In the loaded template, swap the default Load Diffusion Model node for the Unet Loader (GGUF) node from ComfyUI-GGUF, pointing it at the Q8_0 file you downloaded in step 2. The text encoder, VAE, and sampler graph stay as the template ships them.

Running

With the workflow loaded and the GGUF loader wired in:

  1. Set resolution to one of the model card's recommended sizes: 1024×1024, 848×1264, 1264×848, 768×1376, or 1376×768.
  2. Set sampler steps to 8 and CFG / guidance scale to 1.0 — Turbo is step-distilled (DMD + RL) and explicitly rejects higher CFG values.
  3. Optionally enable the prompt enhancer (use_pe=True in Diffusers terminology — in ComfyUI, this is the toggle on the ERNIE prompt-enhancer node in the official template).
  4. Hit Queue Prompt.

First run will be slow due to weight load; subsequent runs reuse the cached UNet.

Results

  • Speed: Not quoted — no community benchmark on a 16GB-class GPU is currently cited in the sources reviewed. The /check/ page will populate once a benchmark report lands.
  • VRAM usage: Lower bound is the Q8_0 weight file at 8.69 GB (unsloth card); the Ministral-3B text encoder, Flux2-VAE, and activation memory add to that. The recipe minimum of 12 GB is the FP8-path floor documented in the SarcasticTOFU Civitai workflow notes, used here as a conservative safety floor for the GGUF path until a measured Q8_0 benchmark lands at /check/.
  • Quality notes: 8-step distilled output; for the cleanest fidelity stay at the recommended 1024×1024 or 848×1264 resolutions. Higher-bit quants (BF16 16.1 GB) won't fit a 16 GB card without offload — Q8_0 is the practical ceiling on this tier.

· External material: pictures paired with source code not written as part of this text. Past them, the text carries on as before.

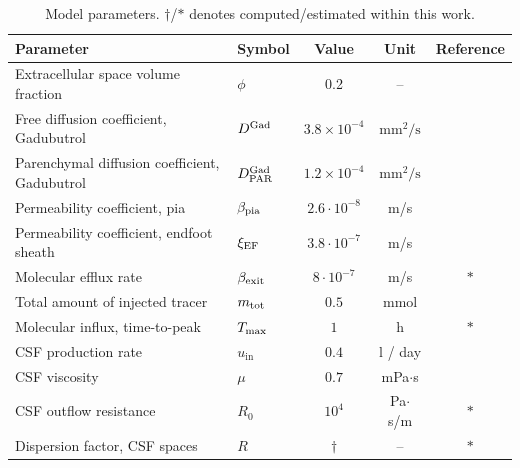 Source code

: \documentclass[fleqn,10pt]{wlscirep}
\begin{document}
\begin{table}
  \begin{center}
    \begin{tabular}{ll|ccc}
      \toprule
      Parameter& Symbol & Value & Unit& Reference\\
      \midrule
      Extracellular space volume fraction & $\phi$ & 0.2 & -- & \cite{nicholson1981ion} \\
      Free diffusion coefficient, Gadubutrol & $D^{\rm Gad}$ & $3.8 \times 10^{-4}$& $\text{mm}^2/\text{s}$ & \cite{valnes2020apparent}\\
      Parenchymal diffusion coefficient, Gadubutrol & $D^{\rm Gad}_{\rm PAR}$ & $1.2 \times 10^{-4}$ & $\text{mm}^2/\text{s}$  & \cite{hornkjol2022csf} \\
      Permeability coefficient, pia & $\beta_{\rm pia}$ & $2.6 \cdot 10^{-8}$ & m/s & \cite{riseth2025twocompartment} \\
      Permeability coefficient, endfoot sheath & $\xi_{\rm EF}$ & $3.8\cdot 10^{-7}$  & m/s & \cite{koch2023estimates} \\
      Molecular efflux rate & $\beta_{\rm exit}$ & $8\cdot 10^{-7}$ & m/s & $\ast$ \\
      Total amount of injected tracer & $m_{\rm tot}$ & $0.5$ & mmol & \cite{eide2024functional} \\
      Molecular influx, time-to-peak & $T_{\rm max}$ & $1$ & h & $\ast$ \\
      CSF production rate & $u_{\mathrm{in}}$ & $0.4$  & l / day & \cite{nilsson1992circadian} \\
      CSF viscosity & $\mu$ & $0.7$ & mPa$ \cdot $s & \cite{bloomfield1998effects} \\ 
      CSF outflow resistance & $R_0$ & $10^{4}$  & Pa$\cdot$s/m & $\ast$ \\ 
      Dispersion factor, CSF spaces & $R$ & $\dagger$ & -- & $\ast$ \\
      \bottomrule
    \end{tabular}
  \end{center}
  \caption{Model parameters. $\dagger$/$\ast$ denotes computed/estimated within this work.}
  \label{tab:parameters}
\end{table}
\end{document}
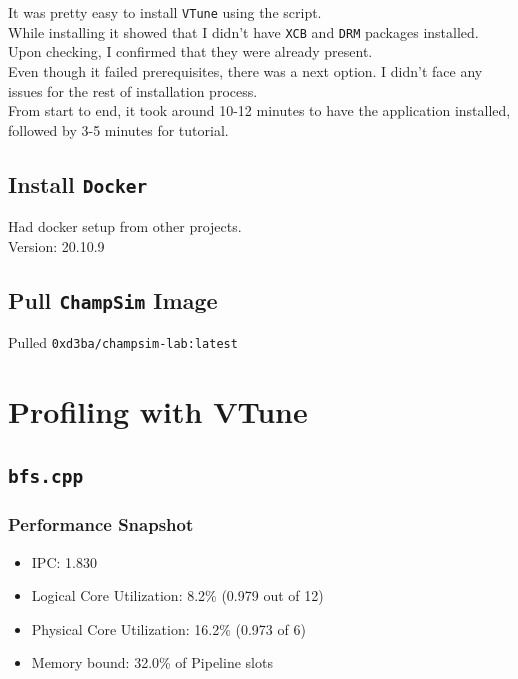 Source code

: \documentclass[11pt, swedish, openany]{book}
\begin{document}
It was pretty easy to install \texttt{VTune} using the script. \\
While installing it showed that I didn't have \texttt{XCB} and \texttt{DRM} packages installed. Upon checking, I confirmed that they were already present. \\
Even though it failed prerequisites, there was a next option. I didn't face any issues for the rest of installation process. \\
From start to end, it took around 10-12 minutes to have the application installed, followed by 3-5 minutes for tutorial.

\section*{Install \texttt{Docker}}
Had docker setup from other projects. \\
Version: 20.10.9

\section*{Pull \texttt{ChampSim} Image}
Pulled \texttt{0xd3ba/champsim-lab:latest}

\chapter{Profiling with VTune}
\section{\texttt{bfs.cpp}}

\subsection*{Performance Snapshot}
\begin{itemize}
    \item IPC: 1.830
    \item Logical Core Utilization: 8.2\% (0.979 out of 12)
    \item Physical Core Utilization: 16.2\% (0.973 of 6)
    \item Memory bound: 32.0\% of Pipeline slots
\end{itemize}
\end{document}
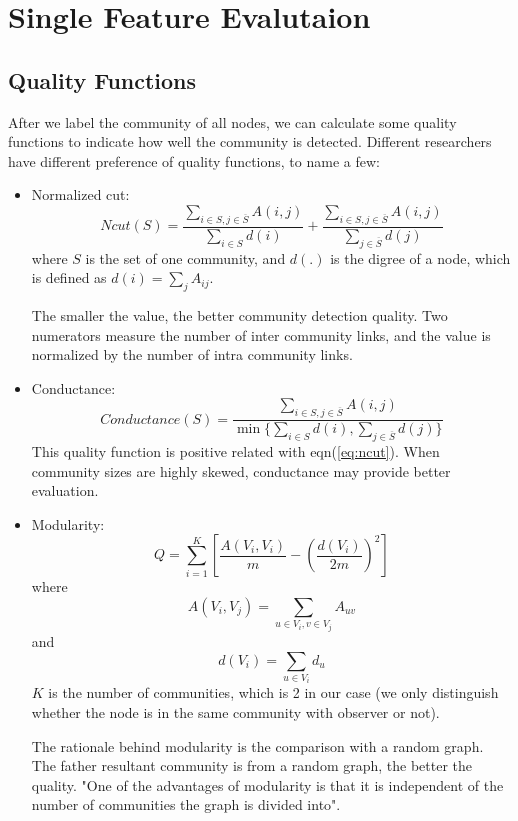 \documentclass[11pt,a4paper]{article}
\begin{document}
\section{Single Feature Evalutaion}

\subsection{Quality Functions}

After we label the community of all nodes, we can calculate some quality 
functions to indicate how well the community is detected. Different researchers
have different preference of quality functions, to name a few:
	\begin{itemize}
		\item Normalized cut:
		\begin{equation}
			Ncut(S)=\frac{\sum_{i \in S, j \in \overline{S}}{A(i,j)}}
			{\sum_{i \in S}{d(i)}}
			+ \frac{\sum_{i \in S, j \in \overline{S}}{A(i,j)}}
			{\sum_{j \in \overline{S}}{d(j)}}					
			\label{eq:ncut}	
		\end{equation}
		where $S$ is the set of one community, 
		and $d(.)$ is the digree of a node, which is defined as 
		$d(i)=\sum_j{A_{ij}}$.
		
		The smaller the value, the better community detection quality. 
		Two numerators measure the number of inter community links, 
		and the value is normalized by the number of intra community links. 
		\item Conductance:
		\begin{equation}
			Conductance(S)=\frac{\sum_{i \in S, j \in \overline{S}}{A(i,j)}}
			{\min \{ \sum_{i \in S}{d(i)}, \sum_{j \in \overline{S}}{d(j)}\}}	
			\label{eq:conductance}			
		\end{equation}
		This quality function is positive related with eqn(\ref{eq:ncut}). 
		When community sizes are highly skewed, conductance may provide 
		better evaluation. 
		\item Modularity:
		\begin{equation}
			Q=\sum_{i=1}^{K}{\left[ 
			\frac{A(V_i,V_i)}{m} 
			-\left( \frac{d(V_i)}{2m}\right)^2
			\right]}
			\label{eq:modularity}
		\end{equation}
		where 
		\begin{equation}
			A(V_i,V_j)= \sum_{u \in V_i,v \in V_j}{A_{uv}}
		\end{equation}
		and 
		\begin{equation}
			d(V_i)=\sum_{u \in V_i}{d_u}
		\end{equation}
		$K$ is the number of communities, which is 2 in our case
		(we only distinguish whether the node is in the same community
		with observer or not).
		
		The rationale behind modularity is the comparison with a random 
		graph. The father resultant community is from a random graph, 
		the better the quality. "One of the advantages of modularity is 
		that it is independent of the number of communities the graph is
		divided into"\cite{aggarwal2011social}. 
	\end{itemize}
	
\end{document}
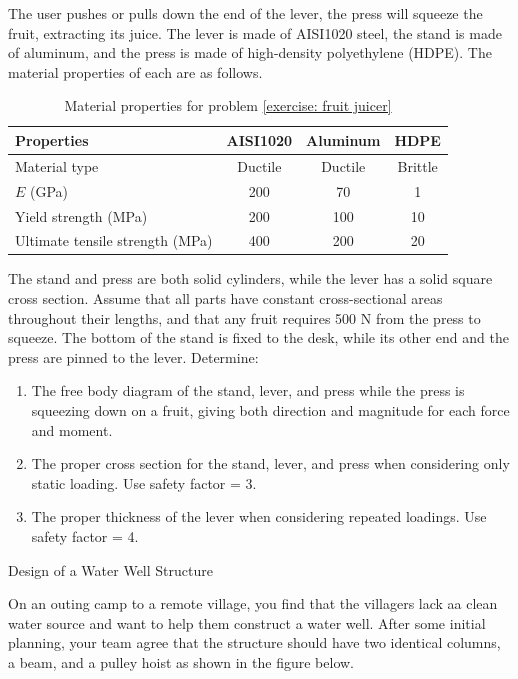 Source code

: \documentclass[
10pt,
a4paper,
openany,
svgnames,
]{book}
\newcommand{\exercise}{%
\item \label{lab:\arabic{chapter}.\arabic{exercisesi}}  %
}
\begin{document}
\begin{exercises}
  The user pushes or pulls down the end of the lever, the press will squeeze the fruit, extracting its juice. The lever is made of AISI1020 steel, the stand is made of aluminum, and the press is made of high-density polyethylene (HDPE). The material properties of each are as follows.
  
  \begin{table}
    \centering
    \caption{Material properties for problem \ref{exercise: fruit juicer}}
    \begin{tabular}{ lccc }
      \toprule
      Properties & AISI1020 & Aluminum & HDPE \\
      \midrule
      Material type & Ductile & Ductile & Brittle \\
      $E$ (GPa) & 200 & 70 & 1 \\
      Yield strength (MPa) & 200 & 100 & 10 \\
      Ultimate tensile strength (MPa) & 400 & 200 & 20 \\
      \bottomrule
    \end{tabular}
  \end{table}
  
  The stand and press are both solid cylinders, while the lever has a solid square cross section. Assume that all parts have constant cross-sectional areas throughout their lengths, and that any fruit requires 500 N from the press to squeeze. The bottom of the stand is fixed to the desk, while its other end and the press are pinned to the lever.
  Determine:
  \begin{enumerate}
  \item The free body diagram of the stand, lever, and press while the press is squeezing down on a fruit, giving both direction and magnitude for each force and moment.
  \item The proper cross section for the stand, lever, and press when considering only static loading. Use safety factor = 3.
  \item The proper thickness of the lever when considering repeated loadings. Use safety factor = 4.
  \end{enumerate}

  \exercise Design of a Water Well Structure

  On an outing camp to a remote village, you find that the villagers lack aa  clean water source and want to help them construct a water well. After some initial planning, your team agree that the structure should have two identical columns, a beam, and a pulley hoist as shown in the figure below.


\end{exercises}
\end{document}

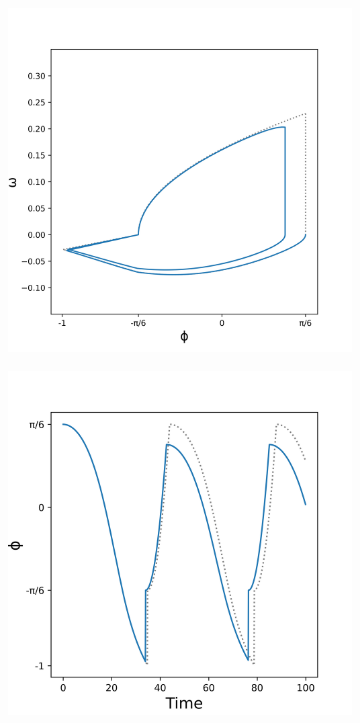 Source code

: \documentclass{article}
\begin{document}
\begin{figure}[htbp]
  \centering
  \begin{subfigure}[b]{0.5\textwidth}
    \vspace{0pt} %
    \centering
    \includegraphics[width=\textwidth]{../plots/trajectory2_233_22.png}
    \caption{}
    \label{fig:DuckPlot2Fair}
  \end{subfigure}%
  \hspace{-15pt}%
  \begin{subfigure}[b]{0.5\textwidth}
    \vspace{0pt} %
    \centering
    \includegraphics[width=\textwidth]{../plots/angleTime2_233_22.png}

\end{subfigure}
\end{figure}
\end{document}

For the full benchmark data, see /check/ernie-image-turbo/rtx-5060-ti.

Troubleshooting

Out of memory after the first generation

The Q8_0 GGUF weights are 8.69 GB on disk, but text-encoder + VAE + activations push real-time peak meaningfully higher. If you OOM at 1264×848 or larger:

  1. Drop one quant tier: unsloth ships Q6_K (6.79 GB), Q5_K_M (5.93 GB), Q4_K_M (5.02 GB), and Q4_0 (4.76 GB) in the same repo — drop-in replacements at the GGUF loader.
  2. Lower output resolution to 1024×1024.
  3. Restart ComfyUI between runs to reset accumulated VRAM if your driver is leaking allocations.

The Unet Loader (GGUF) node isn't visible after install

Per the ComfyUI-GGUF README, the node lives under the bootleg category. If it's missing from the node menu entirely:

  • Confirm the clone landed in ComfyUI/custom_nodes/ComfyUI-GGUF/ (not nested one level deeper).
  • Verify pip install --upgrade gguf ran in the same Python environment ComfyUI uses (use the embedded interpreter on Windows portable).
  • Restart ComfyUI fully (not just refresh the browser).

The Load Diffusion Model node throws "unsupported format" on a .gguf file

You're using the default loader, not the GGUF one. The stock ComfyUI Load Diffusion Model node only reads safetensors. Replace it with Unet Loader (GGUF) from the bootleg category — that's the whole point of installing the custom node in step 1.

Auxiliary files (Ministral-3B / Flux2-VAE) didn't auto-download

Open the workflow in the ComfyUI Templates menu first (per the official tutorial) — that flow surfaces the missing-model dialog with the right Hugging Face links. Loading a third-party JSON workflow file directly will skip this dialog and silently fail at render time.